- [Required work]
Each line of the data below either holds "images" or does not. Report how many do, and only that.

- [Source material]

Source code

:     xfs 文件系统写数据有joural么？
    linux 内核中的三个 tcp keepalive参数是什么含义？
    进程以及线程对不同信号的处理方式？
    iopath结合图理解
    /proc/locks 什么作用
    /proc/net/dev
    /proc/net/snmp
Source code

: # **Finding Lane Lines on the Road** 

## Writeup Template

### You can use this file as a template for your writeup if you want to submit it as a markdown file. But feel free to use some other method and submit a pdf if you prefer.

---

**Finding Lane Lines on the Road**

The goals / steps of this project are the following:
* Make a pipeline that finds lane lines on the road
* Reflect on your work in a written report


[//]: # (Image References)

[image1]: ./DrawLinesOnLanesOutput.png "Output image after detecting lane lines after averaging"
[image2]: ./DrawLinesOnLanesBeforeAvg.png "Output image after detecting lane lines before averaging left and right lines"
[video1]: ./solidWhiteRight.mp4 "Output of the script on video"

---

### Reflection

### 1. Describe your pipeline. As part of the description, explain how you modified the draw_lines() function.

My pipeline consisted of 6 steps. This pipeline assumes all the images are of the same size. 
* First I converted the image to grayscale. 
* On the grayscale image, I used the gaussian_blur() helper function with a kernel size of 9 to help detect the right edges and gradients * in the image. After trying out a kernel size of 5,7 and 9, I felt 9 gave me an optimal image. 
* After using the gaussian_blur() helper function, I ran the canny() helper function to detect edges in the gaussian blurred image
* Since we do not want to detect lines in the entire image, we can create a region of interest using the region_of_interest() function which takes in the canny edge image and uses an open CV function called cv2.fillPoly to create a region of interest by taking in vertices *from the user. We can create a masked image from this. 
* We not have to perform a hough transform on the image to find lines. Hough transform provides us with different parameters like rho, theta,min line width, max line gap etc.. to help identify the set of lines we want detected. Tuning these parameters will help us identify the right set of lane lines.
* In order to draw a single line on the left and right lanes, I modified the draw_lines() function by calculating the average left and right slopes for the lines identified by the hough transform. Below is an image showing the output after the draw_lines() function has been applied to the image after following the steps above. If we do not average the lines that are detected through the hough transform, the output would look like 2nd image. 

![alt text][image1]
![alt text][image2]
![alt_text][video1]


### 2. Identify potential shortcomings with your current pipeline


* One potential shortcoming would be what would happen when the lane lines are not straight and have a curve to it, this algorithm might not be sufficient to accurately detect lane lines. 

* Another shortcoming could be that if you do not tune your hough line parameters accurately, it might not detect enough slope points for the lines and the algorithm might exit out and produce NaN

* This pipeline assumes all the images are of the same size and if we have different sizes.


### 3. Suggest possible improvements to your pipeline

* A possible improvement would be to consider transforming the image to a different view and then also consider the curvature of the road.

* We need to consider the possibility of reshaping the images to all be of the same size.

- [Written answer]
3